--- Records Enclosed Below ---

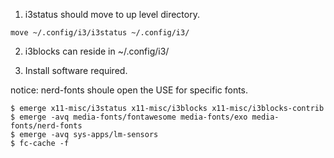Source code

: 1. i3status should move to up level directory.

```
move ~/.config/i3/i3status ~/.config/i3/
```
2. i3blocks can reside in ~/.config/i3/

3. Install software required.

notice: nerd-fonts shoule open the USE for specific fonts.

```
$ emerge x11-misc/i3status x11-misc/i3blocks x11-misc/i3blocks-contrib
$ emerge -avq media-fonts/fontawesome media-fonts/exo media-fonts/nerd-fonts
$ emerge -avq sys-apps/lm-sensors
$ fc-cache -f
```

--- End of Enclosed Records ---

* Task directions
Extract the lines above from the one containing "up level directory." to the last line, both included, exactly as written.

* Finished exercise
: 1. i3status should move to up level directory.

```
move ~/.config/i3/i3status ~/.config/i3/
```
2. i3blocks can reside in ~/.config/i3/

3. Install software required.

notice: nerd-fonts shoule open the USE for specific fonts.

```
$ emerge x11-misc/i3status x11-misc/i3blocks x11-misc/i3blocks-contrib
$ emerge -avq media-fonts/fontawesome media-fonts/exo media-fonts/nerd-fonts
$ emerge -avq sys-apps/lm-sensors
$ fc-cache -f
```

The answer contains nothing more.